The short answer is no, not necessarily.
The idea of using your fingerprint to operate your devices or your voice to unlock an account is just so easy—exciting even—and the technology is advancing all the time.
It has the potential to do away with passwords that can be hacked or stolen, to instead use a fingerprint, retina scan or facial recognition. To the password weary—this sounds blissful!
However, it is not without risks. There have been reports of hackers and scientists being able to fool the biometric readers (with photographs or complex algorithms) and steal biometric data. This means the evidence of who you are can be stolen by malicious cyber actors. And a fingerprint is much harder to ‘reset’—ouch!
Currently, it is more difficult to steal biometric details than to hack a password, however having your fingerprint or other biometric data compromised has much greater consequences.
So what do you do?
Use two-factor authentication.
Two-factor authentication involves using different criteria to authorise access to a website - with something only you know (like a password), something only you have access to (like a phone with SMS capability) or something you are (biometrics).

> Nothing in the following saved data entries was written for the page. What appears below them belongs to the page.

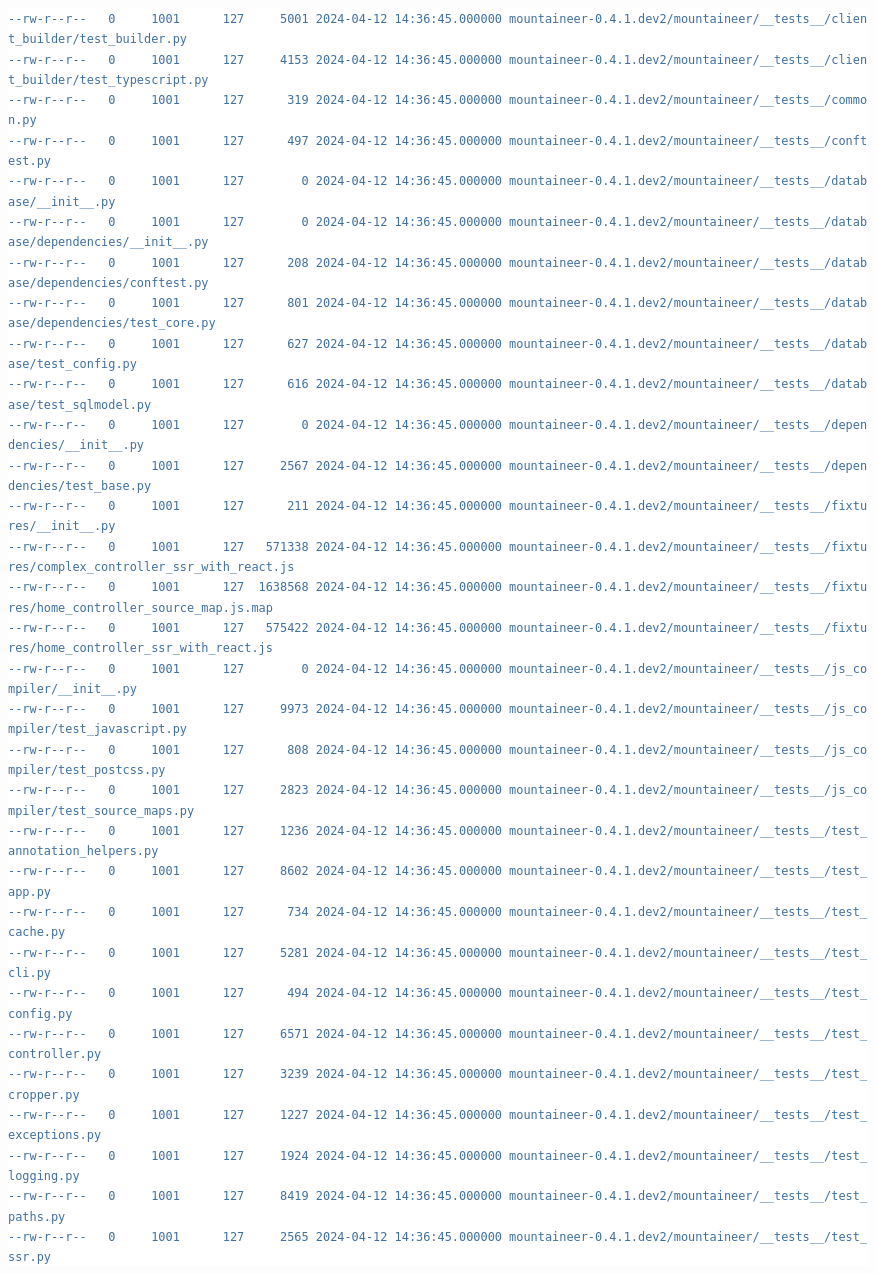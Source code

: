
 ```diff
--rw-r--r--   0     1001      127     5001 2024-04-12 14:36:45.000000 mountaineer-0.4.1.dev2/mountaineer/__tests__/client_builder/test_builder.py
--rw-r--r--   0     1001      127     4153 2024-04-12 14:36:45.000000 mountaineer-0.4.1.dev2/mountaineer/__tests__/client_builder/test_typescript.py
--rw-r--r--   0     1001      127      319 2024-04-12 14:36:45.000000 mountaineer-0.4.1.dev2/mountaineer/__tests__/common.py
--rw-r--r--   0     1001      127      497 2024-04-12 14:36:45.000000 mountaineer-0.4.1.dev2/mountaineer/__tests__/conftest.py
--rw-r--r--   0     1001      127        0 2024-04-12 14:36:45.000000 mountaineer-0.4.1.dev2/mountaineer/__tests__/database/__init__.py
--rw-r--r--   0     1001      127        0 2024-04-12 14:36:45.000000 mountaineer-0.4.1.dev2/mountaineer/__tests__/database/dependencies/__init__.py
--rw-r--r--   0     1001      127      208 2024-04-12 14:36:45.000000 mountaineer-0.4.1.dev2/mountaineer/__tests__/database/dependencies/conftest.py
--rw-r--r--   0     1001      127      801 2024-04-12 14:36:45.000000 mountaineer-0.4.1.dev2/mountaineer/__tests__/database/dependencies/test_core.py
--rw-r--r--   0     1001      127      627 2024-04-12 14:36:45.000000 mountaineer-0.4.1.dev2/mountaineer/__tests__/database/test_config.py
--rw-r--r--   0     1001      127      616 2024-04-12 14:36:45.000000 mountaineer-0.4.1.dev2/mountaineer/__tests__/database/test_sqlmodel.py
--rw-r--r--   0     1001      127        0 2024-04-12 14:36:45.000000 mountaineer-0.4.1.dev2/mountaineer/__tests__/dependencies/__init__.py
--rw-r--r--   0     1001      127     2567 2024-04-12 14:36:45.000000 mountaineer-0.4.1.dev2/mountaineer/__tests__/dependencies/test_base.py
--rw-r--r--   0     1001      127      211 2024-04-12 14:36:45.000000 mountaineer-0.4.1.dev2/mountaineer/__tests__/fixtures/__init__.py
--rw-r--r--   0     1001      127   571338 2024-04-12 14:36:45.000000 mountaineer-0.4.1.dev2/mountaineer/__tests__/fixtures/complex_controller_ssr_with_react.js
--rw-r--r--   0     1001      127  1638568 2024-04-12 14:36:45.000000 mountaineer-0.4.1.dev2/mountaineer/__tests__/fixtures/home_controller_source_map.js.map
--rw-r--r--   0     1001      127   575422 2024-04-12 14:36:45.000000 mountaineer-0.4.1.dev2/mountaineer/__tests__/fixtures/home_controller_ssr_with_react.js
--rw-r--r--   0     1001      127        0 2024-04-12 14:36:45.000000 mountaineer-0.4.1.dev2/mountaineer/__tests__/js_compiler/__init__.py
--rw-r--r--   0     1001      127     9973 2024-04-12 14:36:45.000000 mountaineer-0.4.1.dev2/mountaineer/__tests__/js_compiler/test_javascript.py
--rw-r--r--   0     1001      127      808 2024-04-12 14:36:45.000000 mountaineer-0.4.1.dev2/mountaineer/__tests__/js_compiler/test_postcss.py
--rw-r--r--   0     1001      127     2823 2024-04-12 14:36:45.000000 mountaineer-0.4.1.dev2/mountaineer/__tests__/js_compiler/test_source_maps.py
--rw-r--r--   0     1001      127     1236 2024-04-12 14:36:45.000000 mountaineer-0.4.1.dev2/mountaineer/__tests__/test_annotation_helpers.py
--rw-r--r--   0     1001      127     8602 2024-04-12 14:36:45.000000 mountaineer-0.4.1.dev2/mountaineer/__tests__/test_app.py
--rw-r--r--   0     1001      127      734 2024-04-12 14:36:45.000000 mountaineer-0.4.1.dev2/mountaineer/__tests__/test_cache.py
--rw-r--r--   0     1001      127     5281 2024-04-12 14:36:45.000000 mountaineer-0.4.1.dev2/mountaineer/__tests__/test_cli.py
--rw-r--r--   0     1001      127      494 2024-04-12 14:36:45.000000 mountaineer-0.4.1.dev2/mountaineer/__tests__/test_config.py
--rw-r--r--   0     1001      127     6571 2024-04-12 14:36:45.000000 mountaineer-0.4.1.dev2/mountaineer/__tests__/test_controller.py
--rw-r--r--   0     1001      127     3239 2024-04-12 14:36:45.000000 mountaineer-0.4.1.dev2/mountaineer/__tests__/test_cropper.py
--rw-r--r--   0     1001      127     1227 2024-04-12 14:36:45.000000 mountaineer-0.4.1.dev2/mountaineer/__tests__/test_exceptions.py
--rw-r--r--   0     1001      127     1924 2024-04-12 14:36:45.000000 mountaineer-0.4.1.dev2/mountaineer/__tests__/test_logging.py
--rw-r--r--   0     1001      127     8419 2024-04-12 14:36:45.000000 mountaineer-0.4.1.dev2/mountaineer/__tests__/test_paths.py
--rw-r--r--   0     1001      127     2565 2024-04-12 14:36:45.000000 mountaineer-0.4.1.dev2/mountaineer/__tests__/test_ssr.py
```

A range of websites including Twitter, Paypal and WordPress, have an optional second factor to their log-on process.
Whether you use passwords or biometrics, single factor authentication leaves you exposed. You need more than just one level of authentication. For example, use a fingerprint and strong password. Or use a strong password and have a one-time use pin number sent to your phone. You could even consider your fingerprint as a login—you still need a strong password.
If you use any service that offers additional factors for authentication, we recommend you enable and use these.
Remember to keep all authentication details safe and secure. Use strong passwords/passphrases, use different authenticators for different websites and be very careful which websites you give your biometric data to.